> THE PROBLEM:
Look through the records, and whenever a line includes the word "true", copy it.

Document images with source code
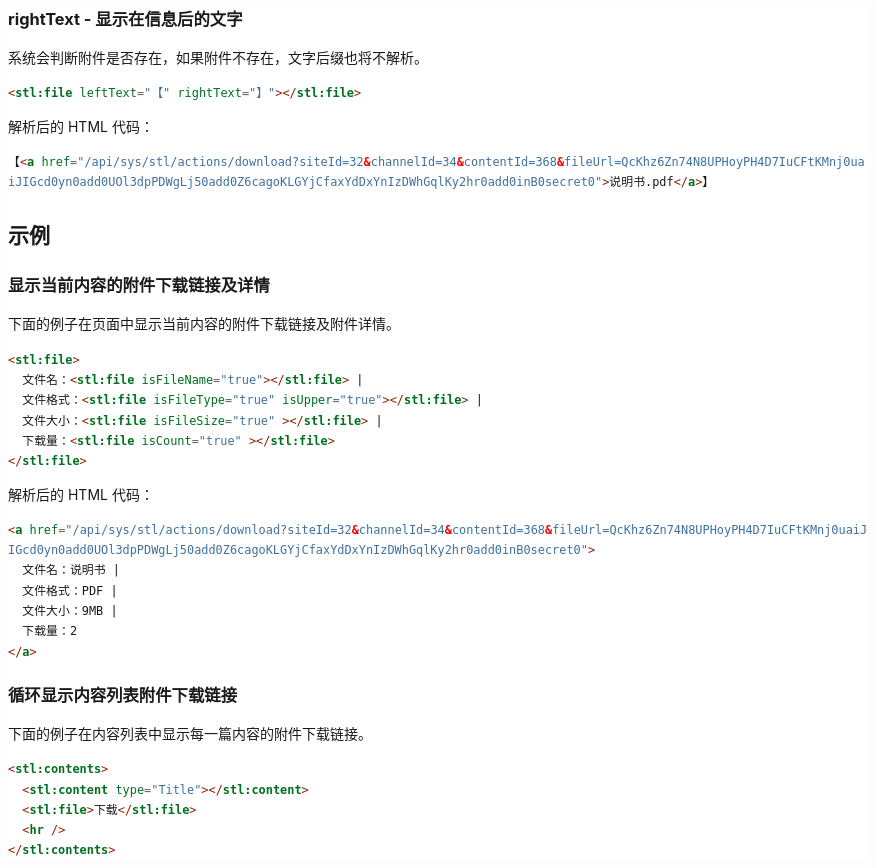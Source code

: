 ### rightText - 显示在信息后的文字

系统会判断附件是否存在，如果附件不存在，文字后缀也将不解析。

```html
<stl:file leftText="【" rightText="】"></stl:file>
```

解析后的 HTML 代码：

```html
【<a href="/api/sys/stl/actions/download?siteId=32&channelId=34&contentId=368&fileUrl=QcKhz6Zn74N8UPHoyPH4D7IuCFtKMnj0uaiJIGcd0yn0add0UOl3dpPDWgLj50add0Z6cagoKLGYjCfaxYdDxYnIzDWhGqlKy2hr0add0inB0secret0">说明书.pdf</a>】
```

## 示例

### 显示当前内容的附件下载链接及详情

下面的例子在页面中显示当前内容的附件下载链接及附件详情。

```html
<stl:file>
  文件名：<stl:file isFileName="true"></stl:file> | 
  文件格式：<stl:file isFileType="true" isUpper="true"></stl:file> | 
  文件大小：<stl:file isFileSize="true" ></stl:file> | 
  下载量：<stl:file isCount="true" ></stl:file>
</stl:file>
```

解析后的 HTML 代码：

```html
<a href="/api/sys/stl/actions/download?siteId=32&channelId=34&contentId=368&fileUrl=QcKhz6Zn74N8UPHoyPH4D7IuCFtKMnj0uaiJIGcd0yn0add0UOl3dpPDWgLj50add0Z6cagoKLGYjCfaxYdDxYnIzDWhGqlKy2hr0add0inB0secret0">
  文件名：说明书 |
  文件格式：PDF |
  文件大小：9MB |
  下载量：2
</a>
```

### 循环显示内容列表附件下载链接

下面的例子在内容列表中显示每一篇内容的附件下载链接。

```html
<stl:contents>
  <stl:content type="Title"></stl:content>
  <stl:file>下载</stl:file>
  <hr />
</stl:contents>
```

> RESPONSE AREA:
  文件名：<stl:file isFileName="true"></stl:file> | 
  文件格式：<stl:file isFileType="true" isUpper="true"></stl:file> | 
  文件大小：<stl:file isFileSize="true" ></stl:file> | 
  下载量：<stl:file isCount="true" ></stl:file>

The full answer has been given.